3. data preprocessing
    - tokenization
        - It is the process of breaking a sentence into tokens which are easier to deal with.
    - stop word removal
        - stop words are words which do not have any semantic value and are just there to help form the sentence. Examples are I, have, and, or, could, should, etc...
    - Stemming
        - It is the process of converting a word into it's base form. For example: dancing, danced, danced are all converted to dance.
        


4. EDA(Exploratory Data Analysis)

5. Make Features

6. Vectorization := Machine Learning Models work on numbers. So we need to convert our textual data into numbers. For this we have 3 methods:
    - Bag Of Words (BOW)
    - TFIDF
    - Word2Vec
    
    
7. Modelling
8. Evaluation
9. Deploying
10. Monitoring

# Data Cleaning

## `Drop duplicate rows`

In [5]:
df.duplicated().sum()

418

In [6]:
df = df.drop_duplicates()

In [7]:
df.duplicated().sum()

0

## `lowercasing`

In [8]:
df['review'] = df['review'].str.lower()
df.head()

Unnamed: 0,review,sentiment
0,one of the other reviewers has mentioned that ...,positive
1,a wonderful little production. <br /><br />the...,positive
2,i thought this was a wonderful way to spend ti...,positive
3,basically there's a family where a little boy ...,negative
4,"petter mattei's ""love in the time of money"" is...",positive


## `removing leading and trailing spaces`

In [9]:
df['review'] = df['review'].str.strip(' ')
df.head()

Unnamed: 0,review,sentiment
0,one of the other reviewers has mentioned that ...,positive
1,a wonderful little production. <br /><br />the...,positive
2,i thought this was a wonderful way to spend ti...,positive
3,basically there's a family where a little boy ...,negative
4,"petter mattei's ""love in the time of money"" is...",positive


## `removing html tags`

In [10]:
import re # regular expression
def remove_html(text):
    text = re.sub(r'<.*?>', '', text)
    return text

In [11]:
remove_html('<h1>Heading</h1><br/>My name is Abhishek Jha')
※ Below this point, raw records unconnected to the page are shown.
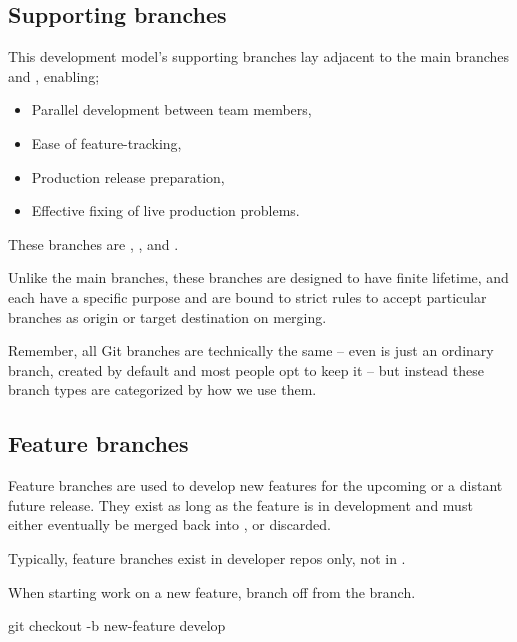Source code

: \subsection{Supporting branches}

This development model's supporting branches lay adjacent to the main branches  and , enabling;

\begin{itemize}
	\item Parallel development between team members,
	\item Ease of feature-tracking,
	\item Production release preparation,
	\item Effective fixing of live production problems.
\end{itemize}

\noindent These branches are , , and . \newline

Unlike the main branches, these branches are designed to have finite lifetime, and each have a specific purpose and are bound to strict rules to accept particular branches as origin or target destination on merging.

Remember, all Git branches are technically the same – even  is just an ordinary branch, created by default and most people opt to keep it – but instead these branch types are categorized by how we use them.



\subsection{Feature branches}

Feature branches are used to develop new features for the upcoming or a distant future release. They exist as long as the feature is in development and must either eventually be merged back into , or discarded. \newline

\noindent Typically, feature branches exist in developer repos only, not in . \newline

\noindent When starting work on a new feature, branch off from the  branch.

\begin{git-bash}
    git checkout -b new-feature develop
\end{git-bash}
'HeadingMy name is Abhishek Jha'

In [12]:
df['review'] = df['review'].apply(remove_html)

In [13]:
df.head()

Unnamed: 0,review,sentiment
0,one of the other reviewers has mentioned that ...,positive
1,a wonderful little production. the filming tec...,positive
2,i thought this was a wonderful way to spend ti...,positive
3,basically there's a family where a little boy ...,negative
4,"petter mattei's ""love in the time of money"" is...",positive


#### `This is one way of removing html elements but this is not optimal as we have passed a function which is not vectorized.`
#### `Thus we may use the vectorized pandas replace() method.`

In [14]:
df['review'].str.replace(r'<.*?>', '', regex = True)
# It is mandatory that we pass regex = True as in previous versions of pandas it was set to True by default.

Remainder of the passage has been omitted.